## How to complete this task:
Report every line of the data that includes "Pattern".

↓↓↓

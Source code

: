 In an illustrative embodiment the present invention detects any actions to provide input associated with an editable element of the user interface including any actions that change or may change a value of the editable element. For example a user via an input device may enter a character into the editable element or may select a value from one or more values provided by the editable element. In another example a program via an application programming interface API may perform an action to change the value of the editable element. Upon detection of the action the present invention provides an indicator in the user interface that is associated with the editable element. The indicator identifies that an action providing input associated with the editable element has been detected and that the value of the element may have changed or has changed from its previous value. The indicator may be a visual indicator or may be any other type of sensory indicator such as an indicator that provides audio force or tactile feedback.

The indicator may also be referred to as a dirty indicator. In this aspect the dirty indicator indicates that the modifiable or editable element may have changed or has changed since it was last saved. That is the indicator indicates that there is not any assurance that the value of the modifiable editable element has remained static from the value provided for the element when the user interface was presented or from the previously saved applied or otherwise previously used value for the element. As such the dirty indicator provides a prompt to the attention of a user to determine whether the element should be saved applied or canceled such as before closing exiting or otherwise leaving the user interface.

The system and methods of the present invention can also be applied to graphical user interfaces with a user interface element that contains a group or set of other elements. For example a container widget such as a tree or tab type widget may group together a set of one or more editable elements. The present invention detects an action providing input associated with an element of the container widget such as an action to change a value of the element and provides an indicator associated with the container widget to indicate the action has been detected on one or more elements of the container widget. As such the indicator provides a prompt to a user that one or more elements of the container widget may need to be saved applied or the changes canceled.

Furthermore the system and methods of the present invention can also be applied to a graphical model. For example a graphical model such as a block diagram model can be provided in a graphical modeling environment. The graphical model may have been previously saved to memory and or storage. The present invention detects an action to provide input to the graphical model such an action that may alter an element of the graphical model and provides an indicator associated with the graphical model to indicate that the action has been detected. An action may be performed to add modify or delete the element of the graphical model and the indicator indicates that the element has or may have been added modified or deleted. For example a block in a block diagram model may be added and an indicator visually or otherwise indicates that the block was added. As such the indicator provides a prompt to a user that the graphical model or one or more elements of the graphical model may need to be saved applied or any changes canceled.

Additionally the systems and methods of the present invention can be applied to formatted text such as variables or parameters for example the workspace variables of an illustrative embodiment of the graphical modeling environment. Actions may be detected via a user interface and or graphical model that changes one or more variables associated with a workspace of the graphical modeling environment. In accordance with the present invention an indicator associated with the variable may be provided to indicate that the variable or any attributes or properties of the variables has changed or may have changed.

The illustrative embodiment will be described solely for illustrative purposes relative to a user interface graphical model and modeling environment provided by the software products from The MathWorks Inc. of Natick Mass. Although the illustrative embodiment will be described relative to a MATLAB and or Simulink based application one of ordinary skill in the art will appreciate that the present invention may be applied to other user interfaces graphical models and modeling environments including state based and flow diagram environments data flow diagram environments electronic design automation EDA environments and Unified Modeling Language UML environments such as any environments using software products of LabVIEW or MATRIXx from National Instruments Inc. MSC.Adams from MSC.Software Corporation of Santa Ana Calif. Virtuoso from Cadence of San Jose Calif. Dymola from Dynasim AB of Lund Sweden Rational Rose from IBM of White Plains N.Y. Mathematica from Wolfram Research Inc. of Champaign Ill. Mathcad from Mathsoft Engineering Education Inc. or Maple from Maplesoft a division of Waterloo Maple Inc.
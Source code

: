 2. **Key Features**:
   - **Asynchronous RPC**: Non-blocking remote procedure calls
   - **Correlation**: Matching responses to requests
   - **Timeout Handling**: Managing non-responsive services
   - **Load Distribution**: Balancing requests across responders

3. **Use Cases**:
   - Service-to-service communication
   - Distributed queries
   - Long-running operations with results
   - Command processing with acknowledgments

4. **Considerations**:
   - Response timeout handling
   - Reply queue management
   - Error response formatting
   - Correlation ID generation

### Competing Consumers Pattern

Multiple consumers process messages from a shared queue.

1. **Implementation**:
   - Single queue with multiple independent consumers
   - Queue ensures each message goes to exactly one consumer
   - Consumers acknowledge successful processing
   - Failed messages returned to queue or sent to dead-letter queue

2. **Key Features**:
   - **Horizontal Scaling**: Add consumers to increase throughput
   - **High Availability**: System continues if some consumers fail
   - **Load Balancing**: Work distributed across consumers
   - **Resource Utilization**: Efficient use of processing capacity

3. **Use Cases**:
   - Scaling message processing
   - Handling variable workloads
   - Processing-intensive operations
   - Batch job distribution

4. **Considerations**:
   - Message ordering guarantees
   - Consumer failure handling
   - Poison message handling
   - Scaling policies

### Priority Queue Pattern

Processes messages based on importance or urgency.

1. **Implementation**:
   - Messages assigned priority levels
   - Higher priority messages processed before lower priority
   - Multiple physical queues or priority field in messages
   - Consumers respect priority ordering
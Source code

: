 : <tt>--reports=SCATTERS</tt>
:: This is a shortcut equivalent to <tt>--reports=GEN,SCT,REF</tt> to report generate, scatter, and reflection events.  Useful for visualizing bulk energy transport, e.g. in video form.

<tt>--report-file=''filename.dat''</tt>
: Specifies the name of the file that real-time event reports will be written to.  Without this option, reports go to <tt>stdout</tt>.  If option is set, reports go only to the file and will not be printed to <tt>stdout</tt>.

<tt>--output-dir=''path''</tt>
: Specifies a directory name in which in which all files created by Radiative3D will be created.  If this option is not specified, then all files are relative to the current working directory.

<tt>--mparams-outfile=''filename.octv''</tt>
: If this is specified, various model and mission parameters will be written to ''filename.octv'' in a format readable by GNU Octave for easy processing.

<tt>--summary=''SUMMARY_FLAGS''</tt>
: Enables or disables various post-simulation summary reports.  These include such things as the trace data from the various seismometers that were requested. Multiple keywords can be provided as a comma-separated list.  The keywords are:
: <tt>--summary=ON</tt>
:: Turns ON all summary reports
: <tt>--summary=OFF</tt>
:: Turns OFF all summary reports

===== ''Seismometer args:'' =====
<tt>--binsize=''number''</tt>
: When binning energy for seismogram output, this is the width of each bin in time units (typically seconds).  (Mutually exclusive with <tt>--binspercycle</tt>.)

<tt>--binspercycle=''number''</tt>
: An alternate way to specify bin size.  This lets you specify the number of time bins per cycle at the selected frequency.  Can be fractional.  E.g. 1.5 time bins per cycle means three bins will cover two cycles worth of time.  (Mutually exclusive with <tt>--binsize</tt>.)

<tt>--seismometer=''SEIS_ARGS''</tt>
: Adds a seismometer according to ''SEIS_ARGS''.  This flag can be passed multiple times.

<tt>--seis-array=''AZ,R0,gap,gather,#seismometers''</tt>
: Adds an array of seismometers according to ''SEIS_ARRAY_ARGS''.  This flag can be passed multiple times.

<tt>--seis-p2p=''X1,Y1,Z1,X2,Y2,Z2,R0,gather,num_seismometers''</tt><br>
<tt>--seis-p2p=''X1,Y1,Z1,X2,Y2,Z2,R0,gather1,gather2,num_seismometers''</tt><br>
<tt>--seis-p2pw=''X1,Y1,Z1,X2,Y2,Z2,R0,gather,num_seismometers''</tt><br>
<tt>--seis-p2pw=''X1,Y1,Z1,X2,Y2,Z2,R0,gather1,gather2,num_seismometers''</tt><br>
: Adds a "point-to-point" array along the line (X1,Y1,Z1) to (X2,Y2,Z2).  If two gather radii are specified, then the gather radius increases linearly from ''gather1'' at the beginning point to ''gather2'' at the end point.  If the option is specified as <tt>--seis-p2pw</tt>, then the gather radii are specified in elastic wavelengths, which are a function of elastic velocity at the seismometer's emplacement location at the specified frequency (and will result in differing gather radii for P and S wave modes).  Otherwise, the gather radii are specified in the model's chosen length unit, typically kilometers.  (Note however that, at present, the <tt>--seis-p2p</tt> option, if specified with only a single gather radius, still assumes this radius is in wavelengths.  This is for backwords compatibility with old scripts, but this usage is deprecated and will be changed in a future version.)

↑↑↑

## Output below:
### Competing Consumers Pattern
### Priority Queue Pattern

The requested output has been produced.